(DATA SHOWN begins)

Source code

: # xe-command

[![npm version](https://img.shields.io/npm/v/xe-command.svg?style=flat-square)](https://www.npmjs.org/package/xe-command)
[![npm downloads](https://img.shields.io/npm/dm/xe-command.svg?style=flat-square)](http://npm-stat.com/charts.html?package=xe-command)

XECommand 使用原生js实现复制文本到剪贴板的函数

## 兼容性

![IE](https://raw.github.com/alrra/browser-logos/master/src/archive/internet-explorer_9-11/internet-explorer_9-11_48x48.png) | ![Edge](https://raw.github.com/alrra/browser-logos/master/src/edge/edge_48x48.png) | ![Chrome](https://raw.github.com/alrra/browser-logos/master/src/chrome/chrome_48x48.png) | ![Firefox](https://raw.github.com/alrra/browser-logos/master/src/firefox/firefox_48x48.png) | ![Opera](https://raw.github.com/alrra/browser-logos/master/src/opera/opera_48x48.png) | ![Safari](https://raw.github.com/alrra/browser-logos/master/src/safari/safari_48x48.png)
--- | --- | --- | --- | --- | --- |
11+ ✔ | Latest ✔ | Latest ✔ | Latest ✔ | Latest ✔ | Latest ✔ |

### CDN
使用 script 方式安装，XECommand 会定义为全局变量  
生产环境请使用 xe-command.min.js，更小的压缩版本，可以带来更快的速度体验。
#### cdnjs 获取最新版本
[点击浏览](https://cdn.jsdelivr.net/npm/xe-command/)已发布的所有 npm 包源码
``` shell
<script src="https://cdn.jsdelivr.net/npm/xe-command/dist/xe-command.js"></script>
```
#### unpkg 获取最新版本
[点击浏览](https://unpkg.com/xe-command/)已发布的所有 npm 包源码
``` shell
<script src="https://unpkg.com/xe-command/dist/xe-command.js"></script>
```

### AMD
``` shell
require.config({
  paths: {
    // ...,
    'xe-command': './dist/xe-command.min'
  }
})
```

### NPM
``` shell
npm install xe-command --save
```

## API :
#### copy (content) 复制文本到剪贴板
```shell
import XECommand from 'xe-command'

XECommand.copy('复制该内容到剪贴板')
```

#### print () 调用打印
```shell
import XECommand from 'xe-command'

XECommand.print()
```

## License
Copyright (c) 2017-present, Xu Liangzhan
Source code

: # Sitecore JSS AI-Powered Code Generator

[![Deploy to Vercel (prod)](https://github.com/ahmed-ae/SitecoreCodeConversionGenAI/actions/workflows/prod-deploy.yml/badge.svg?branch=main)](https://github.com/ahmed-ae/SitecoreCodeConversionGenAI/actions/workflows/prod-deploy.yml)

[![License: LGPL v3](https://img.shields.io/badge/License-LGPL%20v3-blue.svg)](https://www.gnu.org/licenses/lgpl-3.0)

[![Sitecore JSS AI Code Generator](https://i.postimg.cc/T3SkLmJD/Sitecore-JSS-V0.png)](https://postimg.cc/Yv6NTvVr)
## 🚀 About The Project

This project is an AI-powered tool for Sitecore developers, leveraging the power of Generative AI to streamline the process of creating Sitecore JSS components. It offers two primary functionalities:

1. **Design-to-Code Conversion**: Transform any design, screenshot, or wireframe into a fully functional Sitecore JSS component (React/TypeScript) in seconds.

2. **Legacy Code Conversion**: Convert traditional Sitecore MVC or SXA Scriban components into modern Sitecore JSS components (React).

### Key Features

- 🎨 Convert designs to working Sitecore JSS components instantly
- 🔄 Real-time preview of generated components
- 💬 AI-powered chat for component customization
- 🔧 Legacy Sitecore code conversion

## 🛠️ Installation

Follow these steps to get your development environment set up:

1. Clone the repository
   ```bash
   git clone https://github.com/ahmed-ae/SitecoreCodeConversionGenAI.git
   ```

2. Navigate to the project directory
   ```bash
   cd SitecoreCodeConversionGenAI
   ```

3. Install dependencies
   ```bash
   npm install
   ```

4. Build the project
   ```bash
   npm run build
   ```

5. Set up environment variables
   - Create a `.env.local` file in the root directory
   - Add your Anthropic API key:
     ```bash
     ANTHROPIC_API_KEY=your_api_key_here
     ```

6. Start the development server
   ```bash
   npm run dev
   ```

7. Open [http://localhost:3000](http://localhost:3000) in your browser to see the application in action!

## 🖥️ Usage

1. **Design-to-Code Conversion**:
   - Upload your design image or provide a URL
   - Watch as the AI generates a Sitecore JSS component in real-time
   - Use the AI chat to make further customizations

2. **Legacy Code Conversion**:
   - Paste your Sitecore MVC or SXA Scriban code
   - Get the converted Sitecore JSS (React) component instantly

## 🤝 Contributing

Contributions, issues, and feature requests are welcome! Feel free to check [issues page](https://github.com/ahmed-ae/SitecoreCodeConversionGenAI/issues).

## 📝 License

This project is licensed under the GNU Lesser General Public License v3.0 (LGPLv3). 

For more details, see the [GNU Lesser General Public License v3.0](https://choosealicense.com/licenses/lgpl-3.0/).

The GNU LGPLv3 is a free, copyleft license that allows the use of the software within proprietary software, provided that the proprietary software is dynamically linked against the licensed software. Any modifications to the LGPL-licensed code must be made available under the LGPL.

(DATA SHOWN ends)

• TASK DETAILS:
Out of the entries, pull every line that mentions "Scriban".

• YOUR SOLUTION:
2. **Legacy Code Conversion**: Convert traditional Sitecore MVC or SXA Scriban components into modern Sitecore JSS components (React).
   - Paste your Sitecore MVC or SXA Scriban code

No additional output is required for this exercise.